国土交通省がまとめた2018年度プレジャーボート全国実態調査結果によると、放置艇は全体の約44%に当たる約7万隻で、2014年度の前回調査結果と比べると約1.7万隻減少したことがわかった。
プレジャーボートを利用したレクリエーション活動が盛んになるにつれて、許可を得ずに係留・保管している放置艇が多くみられるようになり、船舶の航行障害、洪水・高潮・津波等の自然災害時の船舶の流出による被害、景観の悪化など様々な問題が顕在化し、公共空間の適正管理を実現する上で、その解消が求められている。この調査は、放置艇の解消に向けて、全国のプレジャーボートの実態を網羅的に把握するため、港湾・河川・漁港で1996年から実施しており、今回で6回目となる。
調査で確認できた舟艇(以下「確認艇」)の隻数は16万隻で、前回調査結果と比べて1.7万隻の減少となった。放置艇の隻数は7万隻で1.7万隻減となり、その要因には、放置等禁止区域の指定や水域管理者の指導等により、放置艇が適切な施設に収容されたこと等があげられる。
確認艇の保有状況別では、マリーナ等施設の許可艇が5.7万隻(全体の36%)、マリーナ等以外施設の許可艇が3.3万隻(21%)、放置艇が7万隻(44%)となっている。前回調査結果と比べると、許可艇は横ばいで、放置艇が1.7万隻減となり、放置艇の全体割合は微減となった。
確認艇の水域別状況をみると、割合には大きな変化はなく、港湾が2分の1を占め最も多く、次いで、河川と漁港がそれぞれ約4分の1となっている。
艇種別の割合では、小型モーターボートが約7割(11.4万隻)を占め最も多く、次いで大型モーターボートが約2割(3万隻)、残りがクルーザーヨット(1万隻)、ディンギーヨット(0.6万隻)となっている。

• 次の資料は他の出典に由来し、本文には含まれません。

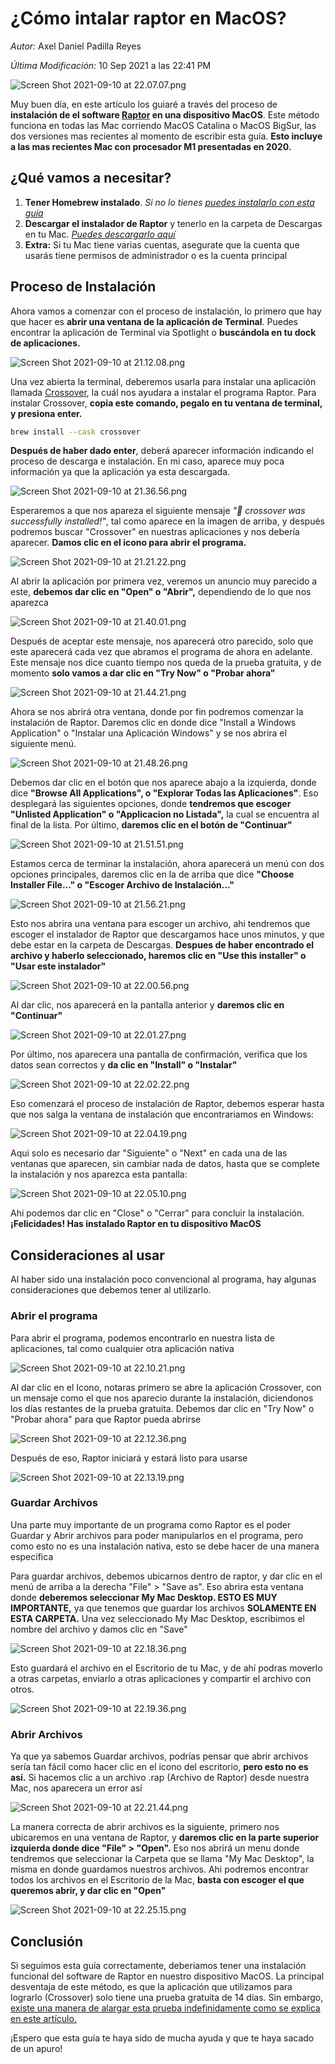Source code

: # ¿Cómo intalar raptor en MacOS?

*Autor:* Axel Daniel Padilla Reyes

*Última Modificación:* 10 Sep 2021 a las 22:41 PM

![Screen Shot 2021-09-10 at 22.07.07.png](/posts/Como-Instalar-Raptor-En-Mac-Assets/image-1.png)

Muy buen día, en este artículo los guiaré a través del proceso de **instalación de el software [Raptor](https://raptor.martincarlisle.com) en una dispositivo MacOS**. Este método funciona en todas las Mac corriendo MacOS Catalina o MacOS BigSur, las dos versiones mas recientes al momento de escribir esta guía. **Esto incluye a las mas recientes Mac con procesador M1 presentadas en 2020.**

## ¿Qué vamos a necesitar?

1. **Tener Homebrew instalado**. *Si no lo tienes [puedes instalarlo con esta guía](https://franyerverjel.com/blog/instalacion-de-homebrew-en-mac)*
2. **Descargar el instalador de Raptor** y tenerlo en la carpeta de Descargas en tu Mac. *[Puedes descargarlo aquí](https://drive.google.com/file/d/1ldgCpR_wam4lAvLeBoklqUOA9qZzUJBv/view?usp=sharing)*
3. **Extra:** Si tu Mac tiene varias cuentas, asegurate que la cuenta que usarás tiene permisos de administrador o es la cuenta principal

## Proceso de Instalación

Ahora vamos a comenzar con el proceso de instalación, lo primero que hay que hacer es **abrir una ventana de la aplicación de Terminal**. Puedes encontrar la aplicación de Terminal via Spotlight o **buscándola en tu dock de aplicaciones.**

![Screen Shot 2021-09-10 at 21.12.08.png](/posts/Como-Instalar-Raptor-En-Mac-Assets/image-2.png)

Una vez abierta la terminal, deberemos usarla para instalar una aplicación llamada [Crossover](https://www.codeweavers.com/store), la cuál nos ayudara a instalar el programa Raptor. Para instalar Crossover, **copia este comando, pegalo en tu ventana de terminal, y presiona enter.**

```bash
brew install --cask crossover
```

**Después de haber dado enter**, deberá aparecer información indicando el proceso de descarga e instalación. En mi caso, aparece muy poca información ya que la aplicación ya esta descargada.

![Screen Shot 2021-09-10 at 21.36.56.png](/posts/Como-Instalar-Raptor-En-Mac-Assets/image-3.png)

Esperaremos a que nos apareza el siguiente mensaje *"🍺 crossover was successfully installed!"*, tal como aparece en la imagen de arriba, y después podremos buscar "Crossover" en nuestras aplicaciones y nos debería aparecer. **Damos clic en el icono para abrir el programa.**

![Screen Shot 2021-09-10 at 21.21.22.png](/posts/Como-Instalar-Raptor-En-Mac-Assets/image-4.png)

Al abrir la aplicación por primera vez, veremos un anuncio muy parecido a este, **debemos dar clic en "Open" o "Abrir",** dependiendo de lo que nos aparezca

![Screen Shot 2021-09-10 at 21.40.01.png](/posts/Como-Instalar-Raptor-En-Mac-Assets/image-5.png)

Después de aceptar este mensaje, nos aparecerá otro parecido, solo que este aparecerá cada vez que abramos el programa de ahora en adelante. Este mensaje nos dice cuanto tiempo nos queda de la prueba gratuita, y de momento **solo vamos a dar clic en "Try Now" o "Probar ahora"**

![Screen Shot 2021-09-10 at 21.44.21.png](/posts/Como-Instalar-Raptor-En-Mac-Assets/image-6.png)

Ahora se nos abrirá otra ventana, donde por fin podremos comenzar la instalación de Raptor. Daremos clic en donde dice "Install a Windows Application" o "Instalar una Aplicación Windows" y se nos abrira el siguiente menú.

![Screen Shot 2021-09-10 at 21.48.26.png](/posts/Como-Instalar-Raptor-En-Mac-Assets/image-7.png)

Debemos dar clic en el botón que nos aparece abajo a la izquierda, donde dice **"Browse All Applications", o "Explorar Todas las Aplicaciones"**. Eso desplegará las siguientes opciones, donde **tendremos que escoger "Unlisted Application" o "Applicacion no Listada",** la cual se encuentra al final de la lista. Por último, **daremos clic en el botón de "Continuar"**

![Screen Shot 2021-09-10 at 21.51.51.png](/posts/Como-Instalar-Raptor-En-Mac-Assets/image-8.png)

Estamos cerca de terminar la instalación, ahora aparecerá un menú con dos opciones principales, daremos clic en la de arriba que dice **"Choose Installer File..." o "Escoger Archivo de Instalación..."**

![Screen Shot 2021-09-10 at 21.56.21.png](/posts/Como-Instalar-Raptor-En-Mac-Assets/image-9.png)

Esto nos abrira una ventana para escoger un archivo, ahi tendremos que escoger el instalador de Raptor que descargamos hace unos minutos, y que debe estar en la carpeta de Descargas. **Despues de haber encontrado el archivo y haberlo seleccionado, haremos clic en "Use this installer" o "Usar este instalador"**

![Screen Shot 2021-09-10 at 22.00.56.png](/posts/Como-Instalar-Raptor-En-Mac-Assets/image-10.png)

Al dar clic, nos aparecerá en la pantalla anterior y **daremos clic en "Continuar"**

![Screen Shot 2021-09-10 at 22.01.27.png](/posts/Como-Instalar-Raptor-En-Mac-Assets/image-11.png)

Por último, nos aparecera una pantalla de confirmación, verifica que los datos sean correctos y **da clic en "Install" o "Instalar"**

![Screen Shot 2021-09-10 at 22.02.22.png](/posts/Como-Instalar-Raptor-En-Mac-Assets/image-12.png)

Eso comenzará el proceso de instalación de Raptor, debemos esperar hasta que nos salga la ventana de instalación que encontrariamos en Windows:

![Screen Shot 2021-09-10 at 22.04.19.png](/posts/Como-Instalar-Raptor-En-Mac-Assets/image-13.png)

Aqui solo es necesario dar "Siguiente" o "Next" en cada una de las ventanas que aparecen, sin cambiar nada de datos, hasta que se complete la instalación y nos aparezca esta pantalla:

![Screen Shot 2021-09-10 at 22.05.10.png](/posts/Como-Instalar-Raptor-En-Mac-Assets/image-14.png)

Ahi podemos dar clic en "Close" o "Cerrar" para concluir la instalación. **¡Felicidades! Has instalado Raptor en tu dispositivo MacOS**

## Consideraciones al usar

Al haber sido una instalación poco convencional al programa, hay algunas consideraciones que debemos tener al utilizarlo. 

### Abrir el programa

Para abrir el programa, podemos encontrarlo en nuestra lista de aplicaciones, tal como cualquier otra aplicación nativa

![Screen Shot 2021-09-10 at 22.10.21.png](/posts/Como-Instalar-Raptor-En-Mac-Assets/image-15.png)

Al dar clic en el Icono, notaras primero se abre la aplicación Crossover, con un mensaje como el que nos aparecio durante la instalación, diciendonos los días restantes de la prueba gratuita. Debemos dar clic en "Try Now" o "Probar ahora" para que Raptor pueda abrirse

![Screen Shot 2021-09-10 at 22.12.36.png](/posts/Como-Instalar-Raptor-En-Mac-Assets/image-16.png)

Después de eso, Raptor iniciará y estará listo para usarse

![Screen Shot 2021-09-10 at 22.13.19.png](/posts/Como-Instalar-Raptor-En-Mac-Assets/image-17.png)

### Guardar Archivos

Una parte muy importante de un programa como Raptor es el poder Guardar y Abrir archivos para poder manipularlos en el programa, pero como esto no es una instalación nativa, esto se debe hacer de una manera específica

Para guardar archivos, debemos ubicarnos dentro de raptor, y dar clic en el menú de arriba a la derecha "File" > "Save as". Eso abrira esta ventana donde **deberemos seleccionar My Mac Desktop. ESTO ES MUY IMPORTANTE,** ya que tenemos que guardar los archivos **SOLAMENTE EN ESTA CARPETA.** Una vez seleccionado My Mac Desktop, escribimos el nombre del archivo y damos clic en "Save"

![Screen Shot 2021-09-10 at 22.18.36.png](/posts/Como-Instalar-Raptor-En-Mac-Assets/image-18.png)

Esto guardará el archivo en el Escritorio de tu Mac, y de ahí podras moverlo a otras carpetas, enviarlo a otras aplicaciones y compartir el archivo con otros.

![Screen Shot 2021-09-10 at 22.19.36.png](/posts/Como-Instalar-Raptor-En-Mac-Assets/image-19.png)

### Abrir Archivos

Ya que ya sabemos Guardar archivos, podrías pensar que abrir archivos sería tan fácil como hacer clic en el icono del escritorio, **pero esto no es así.** Si hacemos clic a un archivo .rap (Archivo de Raptor) desde nuestra Mac, nos aparecera un error así

![Screen Shot 2021-09-10 at 22.21.44.png](/posts/Como-Instalar-Raptor-En-Mac-Assets/image-20.png)

La manera correcta de abrir archivos es la siguiente, primero nos ubicaremos en una ventana de Raptor, y **daremos clic en la parte superior izquierda donde dice "File" > "Open".** Eso nos abrirá un menu donde tendremos que seleccionar la Carpeta que se llama "My Mac Desktop", la misma en donde guardamos nuestros archivos. Ahi podremos encontrar todos los archivos en el Escritorio de la Mac, **basta con escoger el que queremos abrir, y dar clic en "Open"**

![Screen Shot 2021-09-10 at 22.25.15.png](/posts/Como-Instalar-Raptor-En-Mac-Assets/image-21.png)

## Conclusión

Si seguimos esta guía correctamente, deberiamos tener una instalación funcional del software de Raptor en nuestro dispositivo MacOS. La principal desventaja de este método, es que la aplicación que utilizamos para lograrlo (Crossover) solo tiene una prueba gratuita de 14 días. Sin embargo, [existe una manera de alargar esta prueba indefinidamente como se explica en este artículo.](http://example.com)

¡Espero que esta guía te haya sido de mucha ayuda y que te haya sacado de un apuro!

三水域の係留・保管状況をみると、許可艇は9万隻で前回から横ばいとなり、このうちマリーナ等施設での保管艇は5.7万隻、それ以外は3.3万隻でともに前回から横ばいとなっている。放置艇は7万隻で減少傾向にあるものの、全体の約半数がいまだ放置艇という状況であった。
港湾区域(河川との重複区域を含む)については、確認艇は8.6万隻で9%減と減少傾向にある。このうち、許可艇は5.4万隻で前回から変化はないが、マリーナ等施設での保管艇は3.8万隻で微減、それ以外では1.5万隻で微増であった。放置艇は3.3万隻で減少傾向にある。
河川区域(港湾または漁港との重複区域を含む)では、確認艇は4.3万隻で減少傾向にある。許可艇は2.3万隻で微減となり、このうち、マリーナ等施設での保管艇は1.5万隻で微減、それ以外では0.8万隻で横ばいとなった。放置艇は2万隻で減少傾向にある。
漁港区域(河川との重複区域を含む)では、確認艇は4.3万隻で減少傾向にある。許可艇は2.1万隻で微増となり、このうちマリーナ等施設での保管艇は0.8万隻で微増、それ以外では1.3万隻と横ばいであった。放置艇は2.2万隻で減少傾向にある。